[EXERCISE DATA — start]

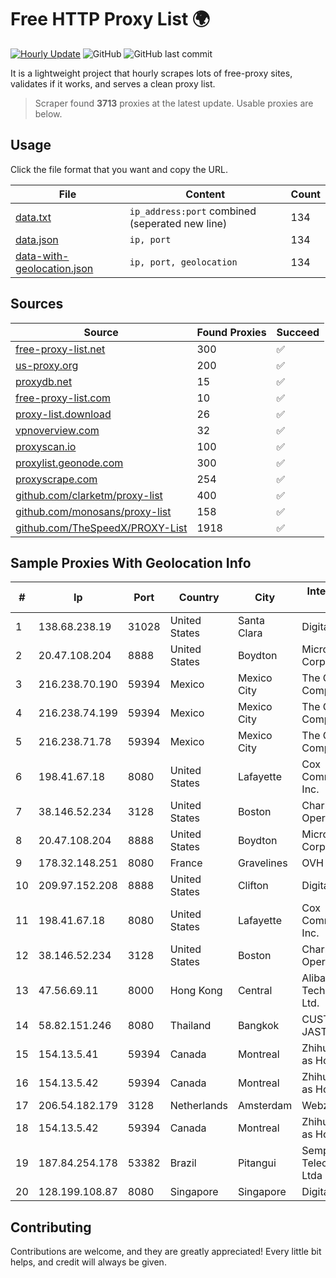 
# Free HTTP Proxy List 🌍

[![Hourly Update](https://github.com/mertguvencli/http-proxy-list/actions/workflows/main.yml/badge.svg?branch=main)](https://github.com/mertguvencli/http-proxy-list/actions/workflows/main.yml)
![GitHub](https://img.shields.io/github/license/mertguvencli/http-proxy-list)
![GitHub last commit](https://img.shields.io/github/last-commit/mertguvencli/http-proxy-list)

It is a lightweight project that hourly scrapes lots of free-proxy sites, validates if it works, and serves a clean proxy list.


> Scraper found **3713** proxies at the latest update. Usable proxies are below.

## Usage

Click the file format that you want and copy the URL.


|File|Content|Count|
|----|-------|-----|
|[data.txt](https://raw.githubusercontent.com/mertguvencli/http-proxy-list/main/proxy-list/data.txt)|`ip_address:port` combined (seperated new line)|134|
|[data.json](https://raw.githubusercontent.com/mertguvencli/http-proxy-list/main/proxy-list/data.json)|`ip, port`|134|
|[data-with-geolocation.json](https://raw.githubusercontent.com/mertguvencli/http-proxy-list/main/proxy-list/data-with-geolocation.json)|`ip, port, geolocation`|134|

## Sources

|Source|Found Proxies|Succeed|
|------|-------------|-------|
|[free-proxy-list.net](https://free-proxy-list.net)|300|✅|
|[us-proxy.org](https://www.us-proxy.org)|200|✅|
|[proxydb.net](http://proxydb.net)|15|✅|
|[free-proxy-list.com](https://free-proxy-list.com/?page=&port=&type%5B%5D=http&type%5B%5D=https&up_time=0&search=Search)|10|✅|
|[proxy-list.download](https://www.proxy-list.download/HTTP)|26|✅|
|[vpnoverview.com](https://vpnoverview.com/privacy/anonymous-browsing/free-proxy-servers)|32|✅|
|[proxyscan.io](https://www.proxyscan.io)|100|✅|
|[proxylist.geonode.com](https://proxylist.geonode.com/api/proxy-list?limit=300&page=1&sort_by=lastChecked&sort_type=desc&protocols=http,https)|300|✅|
|[proxyscrape.com](https://api.proxyscrape.com/v2/?request=displayproxies&protocol=http&timeout=10000&country=all&ssl=all&anonymity=all)|254|✅|
|[github.com/clarketm/proxy-list](https://raw.githubusercontent.com/clarketm/proxy-list/master/proxy-list-raw.txt)|400|✅|
|[github.com/monosans/proxy-list](https://raw.githubusercontent.com/monosans/proxy-list/main/proxies/http.txt)|158|✅|
|[github.com/TheSpeedX/PROXY-List](https://raw.githubusercontent.com/TheSpeedX/PROXY-List/master/http.txt)|1918|✅|


## Sample Proxies With Geolocation Info

|#|Ip|Port|Country|City|Internet Service Provider|
|-|--|----|-------|----|-------------------------|
|1|138.68.238.19|31028|United States|Santa Clara|DigitalOcean, LLC|
|2|20.47.108.204|8888|United States|Boydton|Microsoft Corporation|
|3|216.238.70.190|59394|Mexico|Mexico City|The Constant Company|
|4|216.238.74.199|59394|Mexico|Mexico City|The Constant Company|
|5|216.238.71.78|59394|Mexico|Mexico City|The Constant Company|
|6|198.41.67.18|8080|United States|Lafayette|Cox Communications Inc.|
|7|38.146.52.234|3128|United States|Boston|Charles River Operation|
|8|20.47.108.204|8888|United States|Boydton|Microsoft Corporation|
|9|178.32.148.251|8080|France|Gravelines|OVH SAS|
|10|209.97.152.208|8888|United States|Clifton|DigitalOcean, LLC|
|11|198.41.67.18|8080|United States|Lafayette|Cox Communications Inc.|
|12|38.146.52.234|3128|United States|Boston|Charles River Operation|
|13|47.56.69.11|8000|Hong Kong|Central|Alibaba (US) Technology Co., Ltd.|
|14|58.82.151.246|8080|Thailand|Bangkok|CUST-COPP-JASTEL|
|15|154.13.5.41|59394|Canada|Montreal|Zhihua Lu trading as HostHub|
|16|154.13.5.42|59394|Canada|Montreal|Zhihua Lu trading as HostHub|
|17|206.54.182.179|3128|Netherlands|Amsterdam|Webzilla B.V.|
|18|154.13.5.42|59394|Canada|Montreal|Zhihua Lu trading as HostHub|
|19|187.84.254.178|53382|Brazil|Pitangui|Sempre Telecomunicacoes Ltda|
|20|128.199.108.87|8080|Singapore|Singapore|DigitalOcean, LLC|



## Contributing

Contributions are welcome, and they are greatly appreciated! Every
little bit helps, and credit will always be given.


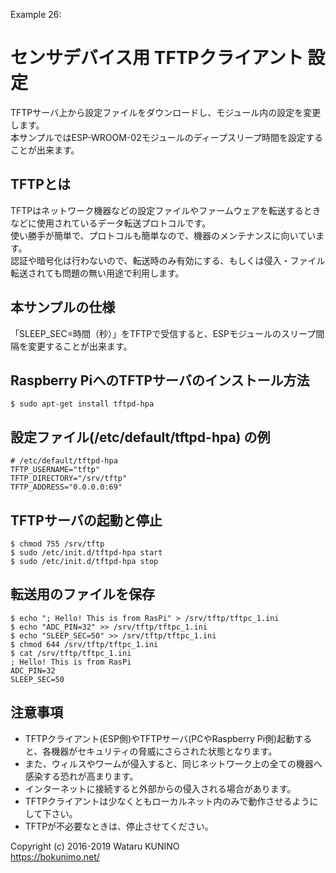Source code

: Example 26:
# センサデバイス用 TFTPクライアント 設定

TFTPサーバ上から設定ファイルをダウンロードし、モジュール内の設定を変更します。  
本サンプルではESP-WROOM-02モジュールのディープスリープ時間を設定することが出来ます。

## TFTPとは

TFTPはネットワーク機器などの設定ファイルやファームウェアを転送するときなどに使用されているデータ転送プロトコルです。  
使い勝手が簡単で、プロトコルも簡単なので、機器のメンテナンスに向いています。  
認証や暗号化は行わないので、転送時のみ有効にする、もしくは侵入・ファイル転送されても問題の無い用途で利用します。  

## 本サンプルの仕様

「SLEEP_SEC=時間（秒）」をTFTPで受信すると、ESPモジュールのスリープ間隔を変更することが出来ます。  

## Raspberry PiへのTFTPサーバのインストール方法

    $ sudo apt-get install tftpd-hpa
    
## 設定ファイル(/etc/default/tftpd-hpa) の例

    # /etc/default/tftpd-hpa
    TFTP_USERNAME="tftp"
    TFTP_DIRECTORY="/srv/tftp"
    TFTP_ADDRESS="0.0.0.0:69"

## TFTPサーバの起動と停止

    $ chmod 755 /srv/tftp
    $ sudo /etc/init.d/tftpd-hpa start
    $ sudo /etc/init.d/tftpd-hpa stop

## 転送用のファイルを保存

    $ echo "; Hello! This is from RasPi" > /srv/tftp/tftpc_1.ini
    $ echo "ADC_PIN=32" >> /srv/tftp/tftpc_1.ini
    $ echo "SLEEP_SEC=50" >> /srv/tftp/tftpc_1.ini
    $ chmod 644 /srv/tftp/tftpc_1.ini
    $ cat /srv/tftp/tftpc_1.ini
    ; Hello! This is from RasPi
    ADC_PIN=32
    SLEEP_SEC=50

## 注意事項

* TFTPクライアント(ESP側)やTFTPサーバ(PCやRaspberry Pi側)起動すると、各機器がセキュリティの脅威にさらされた状態となります。
* また、ウィルスやワームが侵入すると、同じネットワーク上の全ての機器へ感染する恐れが高まります。
* インターネットに接続すると外部からの侵入される場合があります。
* TFTPクライアントは少なくともローカルネット内のみで動作させるようにして下さい。
* TFTPが不必要なときは、停止させてください。

Copyright (c) 2016-2019 Wataru KUNINO  
<https://bokunimo.net/>
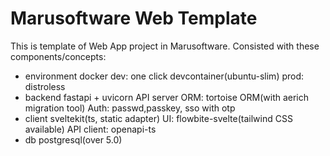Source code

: # Marusoftware Web Template
This is template of Web App project in Marusoftware.
Consisted with these components/concepts:

- environment
docker
dev: one click devcontainer(ubuntu-slim)
prod: distroless
- backend
fastapi + uvicorn API server
ORM: tortoise ORM(with aerich migration tool)
Auth: passwd,passkey, sso with otp
- client
sveltekit(ts, static adapter)
UI: flowbite-svelte(tailwind CSS available)
API client: openapi-ts
- db
postgresql(over 5.0)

[EXERCISE DATA — finish]

Output, exactly, all the records above; include no pictures.

# Free HTTP Proxy List 🌍

[![Hourly Update](https://github.com/mertguvencli/http-proxy-list/actions/workflows/main.yml/badge.svg?branch=main)](https://github.com/mertguvencli/http-proxy-list/actions/workflows/main.yml)
![GitHub](https://img.shields.io/github/license/mertguvencli/http-proxy-list)
![GitHub last commit](https://img.shields.io/github/last-commit/mertguvencli/http-proxy-list)

It is a lightweight project that hourly scrapes lots of free-proxy sites, validates if it works, and serves a clean proxy list.


> Scraper found **3713** proxies at the latest update. Usable proxies are below.

## Usage

Click the file format that you want and copy the URL.


|File|Content|Count|
|----|-------|-----|
|[data.txt](https://raw.githubusercontent.com/mertguvencli/http-proxy-list/main/proxy-list/data.txt)|`ip_address:port` combined (seperated new line)|134|
|[data.json](https://raw.githubusercontent.com/mertguvencli/http-proxy-list/main/proxy-list/data.json)|`ip, port`|134|
|[data-with-geolocation.json](https://raw.githubusercontent.com/mertguvencli/http-proxy-list/main/proxy-list/data-with-geolocation.json)|`ip, port, geolocation`|134|

## Sources

|Source|Found Proxies|Succeed|
|------|-------------|-------|
|[free-proxy-list.net](https://free-proxy-list.net)|300|✅|
|[us-proxy.org](https://www.us-proxy.org)|200|✅|
|[proxydb.net](http://proxydb.net)|15|✅|
|[free-proxy-list.com](https://free-proxy-list.com/?page=&port=&type%5B%5D=http&type%5B%5D=https&up_time=0&search=Search)|10|✅|
|[proxy-list.download](https://www.proxy-list.download/HTTP)|26|✅|
|[vpnoverview.com](https://vpnoverview.com/privacy/anonymous-browsing/free-proxy-servers)|32|✅|
|[proxyscan.io](https://www.proxyscan.io)|100|✅|
|[proxylist.geonode.com](https://proxylist.geonode.com/api/proxy-list?limit=300&page=1&sort_by=lastChecked&sort_type=desc&protocols=http,https)|300|✅|
|[proxyscrape.com](https://api.proxyscrape.com/v2/?request=displayproxies&protocol=http&timeout=10000&country=all&ssl=all&anonymity=all)|254|✅|
|[github.com/clarketm/proxy-list](https://raw.githubusercontent.com/clarketm/proxy-list/master/proxy-list-raw.txt)|400|✅|
|[github.com/monosans/proxy-list](https://raw.githubusercontent.com/monosans/proxy-list/main/proxies/http.txt)|158|✅|
|[github.com/TheSpeedX/PROXY-List](https://raw.githubusercontent.com/TheSpeedX/PROXY-List/master/http.txt)|1918|✅|


## Sample Proxies With Geolocation Info

|#|Ip|Port|Country|City|Internet Service Provider|
|-|--|----|-------|----|-------------------------|
|1|138.68.238.19|31028|United States|Santa Clara|DigitalOcean, LLC|
|2|20.47.108.204|8888|United States|Boydton|Microsoft Corporation|
|3|216.238.70.190|59394|Mexico|Mexico City|The Constant Company|
|4|216.238.74.199|59394|Mexico|Mexico City|The Constant Company|
|5|216.238.71.78|59394|Mexico|Mexico City|The Constant Company|
|6|198.41.67.18|8080|United States|Lafayette|Cox Communications Inc.|
|7|38.146.52.234|3128|United States|Boston|Charles River Operation|
|8|20.47.108.204|8888|United States|Boydton|Microsoft Corporation|
|9|178.32.148.251|8080|France|Gravelines|OVH SAS|
|10|209.97.152.208|8888|United States|Clifton|DigitalOcean, LLC|
|11|198.41.67.18|8080|United States|Lafayette|Cox Communications Inc.|
|12|38.146.52.234|3128|United States|Boston|Charles River Operation|
|13|47.56.69.11|8000|Hong Kong|Central|Alibaba (US) Technology Co., Ltd.|
|14|58.82.151.246|8080|Thailand|Bangkok|CUST-COPP-JASTEL|
|15|154.13.5.41|59394|Canada|Montreal|Zhihua Lu trading as HostHub|
|16|154.13.5.42|59394|Canada|Montreal|Zhihua Lu trading as HostHub|
|17|206.54.182.179|3128|Netherlands|Amsterdam|Webzilla B.V.|
|18|154.13.5.42|59394|Canada|Montreal|Zhihua Lu trading as HostHub|
|19|187.84.254.178|53382|Brazil|Pitangui|Sempre Telecomunicacoes Ltda|
|20|128.199.108.87|8080|Singapore|Singapore|DigitalOcean, LLC|



## Contributing

Contributions are welcome, and they are greatly appreciated! Every
little bit helps, and credit will always be given.


Source code

: Example 26:
# センサデバイス用 TFTPクライアント 設定

TFTPサーバ上から設定ファイルをダウンロードし、モジュール内の設定を変更します。  
本サンプルではESP-WROOM-02モジュールのディープスリープ時間を設定することが出来ます。

## TFTPとは

TFTPはネットワーク機器などの設定ファイルやファームウェアを転送するときなどに使用されているデータ転送プロトコルです。  
使い勝手が簡単で、プロトコルも簡単なので、機器のメンテナンスに向いています。  
認証や暗号化は行わないので、転送時のみ有効にする、もしくは侵入・ファイル転送されても問題の無い用途で利用します。  

## 本サンプルの仕様

「SLEEP_SEC=時間（秒）」をTFTPで受信すると、ESPモジュールのスリープ間隔を変更することが出来ます。  

## Raspberry PiへのTFTPサーバのインストール方法

    $ sudo apt-get install tftpd-hpa
    
## 設定ファイル(/etc/default/tftpd-hpa) の例

    # /etc/default/tftpd-hpa
    TFTP_USERNAME="tftp"
    TFTP_DIRECTORY="/srv/tftp"
    TFTP_ADDRESS="0.0.0.0:69"

## TFTPサーバの起動と停止

    $ chmod 755 /srv/tftp
    $ sudo /etc/init.d/tftpd-hpa start
    $ sudo /etc/init.d/tftpd-hpa stop

## 転送用のファイルを保存

    $ echo "; Hello! This is from RasPi" > /srv/tftp/tftpc_1.ini
    $ echo "ADC_PIN=32" >> /srv/tftp/tftpc_1.ini
    $ echo "SLEEP_SEC=50" >> /srv/tftp/tftpc_1.ini
    $ chmod 644 /srv/tftp/tftpc_1.ini
    $ cat /srv/tftp/tftpc_1.ini
    ; Hello! This is from RasPi
    ADC_PIN=32
    SLEEP_SEC=50

## 注意事項

* TFTPクライアント(ESP側)やTFTPサーバ(PCやRaspberry Pi側)起動すると、各機器がセキュリティの脅威にさらされた状態となります。
* また、ウィルスやワームが侵入すると、同じネットワーク上の全ての機器へ感染する恐れが高まります。
* インターネットに接続すると外部からの侵入される場合があります。
* TFTPクライアントは少なくともローカルネット内のみで動作させるようにして下さい。
* TFTPが不必要なときは、停止させてください。

Copyright (c) 2016-2019 Wataru KUNINO  
<https://bokunimo.net/>
Source code

: # Marusoftware Web Template
This is template of Web App project in Marusoftware.
Consisted with these components/concepts:

- environment
docker
dev: one click devcontainer(ubuntu-slim)
prod: distroless
- backend
fastapi + uvicorn API server
ORM: tortoise ORM(with aerich migration tool)
Auth: passwd,passkey, sso with otp
- client
sveltekit(ts, static adapter)
UI: flowbite-svelte(tailwind CSS available)
API client: openapi-ts
- db
postgresql(over 5.0)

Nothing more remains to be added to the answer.